Not quite sure what to make of this one. To say I enjoyed it would be an overstatement, but I finished it (not always the case lately) and certainly invested in the characters and their stories. The writing is classy, erudite and mostly impressive, albeit the dialogue is occasionally clunky - I couldn't imagine anyone uttering some of the tortured, over-considered, complex sentences Craig puts in her characters' mouths.

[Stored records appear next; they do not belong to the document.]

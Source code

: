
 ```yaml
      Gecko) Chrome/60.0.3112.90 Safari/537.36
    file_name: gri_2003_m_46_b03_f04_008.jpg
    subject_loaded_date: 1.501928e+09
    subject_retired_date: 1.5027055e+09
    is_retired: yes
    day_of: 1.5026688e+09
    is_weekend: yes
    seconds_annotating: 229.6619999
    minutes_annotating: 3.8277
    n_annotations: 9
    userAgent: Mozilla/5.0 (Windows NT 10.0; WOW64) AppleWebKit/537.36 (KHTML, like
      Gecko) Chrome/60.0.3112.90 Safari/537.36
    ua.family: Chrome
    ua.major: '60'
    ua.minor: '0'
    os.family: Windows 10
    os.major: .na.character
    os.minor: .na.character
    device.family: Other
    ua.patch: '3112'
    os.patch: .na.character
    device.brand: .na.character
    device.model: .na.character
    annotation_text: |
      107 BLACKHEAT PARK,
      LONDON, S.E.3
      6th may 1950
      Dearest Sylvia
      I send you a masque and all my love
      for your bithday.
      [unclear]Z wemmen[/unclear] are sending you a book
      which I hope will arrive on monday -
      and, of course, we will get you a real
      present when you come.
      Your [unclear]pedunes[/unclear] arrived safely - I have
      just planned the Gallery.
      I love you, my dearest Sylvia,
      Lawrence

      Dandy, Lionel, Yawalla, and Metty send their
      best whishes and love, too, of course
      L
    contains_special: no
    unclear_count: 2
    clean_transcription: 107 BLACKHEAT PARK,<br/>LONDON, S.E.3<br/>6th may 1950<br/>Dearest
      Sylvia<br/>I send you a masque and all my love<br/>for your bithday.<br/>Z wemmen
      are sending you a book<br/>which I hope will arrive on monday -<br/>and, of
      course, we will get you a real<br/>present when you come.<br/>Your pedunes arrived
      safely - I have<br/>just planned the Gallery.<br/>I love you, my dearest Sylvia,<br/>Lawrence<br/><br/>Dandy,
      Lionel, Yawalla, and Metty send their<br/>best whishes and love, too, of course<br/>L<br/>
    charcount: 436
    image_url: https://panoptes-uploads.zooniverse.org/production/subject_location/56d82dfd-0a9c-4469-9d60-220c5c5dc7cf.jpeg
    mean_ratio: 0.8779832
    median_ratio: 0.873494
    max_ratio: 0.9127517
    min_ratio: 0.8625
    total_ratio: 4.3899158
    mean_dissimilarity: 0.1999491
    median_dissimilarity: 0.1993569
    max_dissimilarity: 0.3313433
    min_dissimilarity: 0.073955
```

Briefly, this follows a loosely related cast of privileged ciphers (with the odd exception) as they negotiate their way through the literary London of the 90s. Sniping and bitching, they sleep with or yearn for each other, brazenly displaying their intellectual snobbery, social ambition and heartlessness along the way. Craig briefly departs to tell us the story of Grace, a 20 year old black woman living in an horrific council flat in north London with her beloved son. She, alone, possesses the empathy and wisdom the others manifestly lack, but although her story is told with surprising authenticity, I found it condescending, as though only the socially deprived can truly possess a heart of gold and see people for what they are. Eventually, the two strands dovetail, albeit to no great effect. I should add that Craig is also surprisingly impressive at portraying the casual daily horror of working in an east London NHS hospital short on funds and dangerously overstretched.

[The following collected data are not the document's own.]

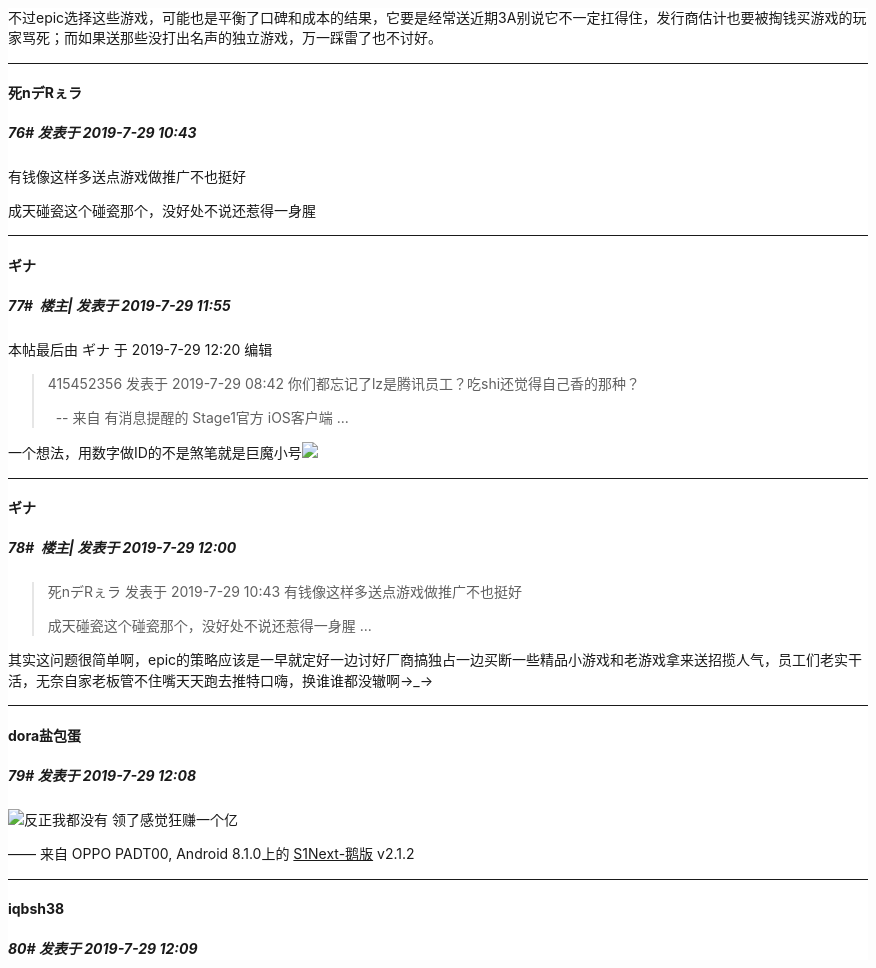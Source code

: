 不过epic选择这些游戏，可能也是平衡了口碑和成本的结果，它要是经常送近期3A别说它不一定扛得住，发行商估计也要被掏钱买游戏的玩家骂死；而如果送那些没打出名声的独立游戏，万一踩雷了也不讨好。


-----

####  死nデRぇラ  
##### 76#       发表于 2019-7-29 10:43


有钱像这样多送点游戏做推广不也挺好

成天碰瓷这个碰瓷那个，没好处不说还惹得一身腥


-----

####  ギナ  
##### 77#         楼主| 发表于 2019-7-29 11:55


 本帖最后由 ギナ 于 2019-7-29 12:20 编辑 
<blockquote>415452356 发表于 2019-7-29 08:42
你们都忘记了lz是腾讯员工？吃shi还觉得自己香的那种？


  -- 来自 有消息提醒的 Stage1官方 iOS客户端 ...</blockquote>
一个想法，用数字做ID的不是煞笔就是巨魔小号<img src="https://static.saraba1st.com/image/smiley/face2017/065.png" referrerpolicy="no-referrer">


-----

####  ギナ  
##### 78#         楼主| 发表于 2019-7-29 12:00


<blockquote>死nデRぇラ 发表于 2019-7-29 10:43
有钱像这样多送点游戏做推广不也挺好

成天碰瓷这个碰瓷那个，没好处不说还惹得一身腥 ...</blockquote>
其实这问题很简单啊，epic的策略应该是一早就定好一边讨好厂商搞独占一边买断一些精品小游戏和老游戏拿来送招揽人气，员工们老实干活，无奈自家老板管不住嘴天天跑去推特口嗨，换谁谁都没辙啊→_→


-----

####  dora盐包蛋  
##### 79#       发表于 2019-7-29 12:08


<img src="https://static.saraba1st.com/image/smiley/face2017/065.png" referrerpolicy="no-referrer">反正我都没有 领了感觉狂赚一个亿

—— 来自 OPPO PADT00, Android 8.1.0上的 [S1Next-鹅版](https://github.com/ykrank/S1-Next/releases) v2.1.2


-----

####  iqbsh38  
##### 80#       发表于 2019-7-29 12:09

My abiding grump here is that there are so few sympathetic characters, least of all the press baron, Max du Monde, a monster unabashedly modelled on Robert Maxwell. Indeed, I suspect Craig's characters are all based on people she has known on the London journalistic and literary scenes, in which case, poor her. Ultimately, I didn't care about anyone, not even Grace. He ends up with her, he dies, he gets his come-uppance, she discovers humility et cetera. So what?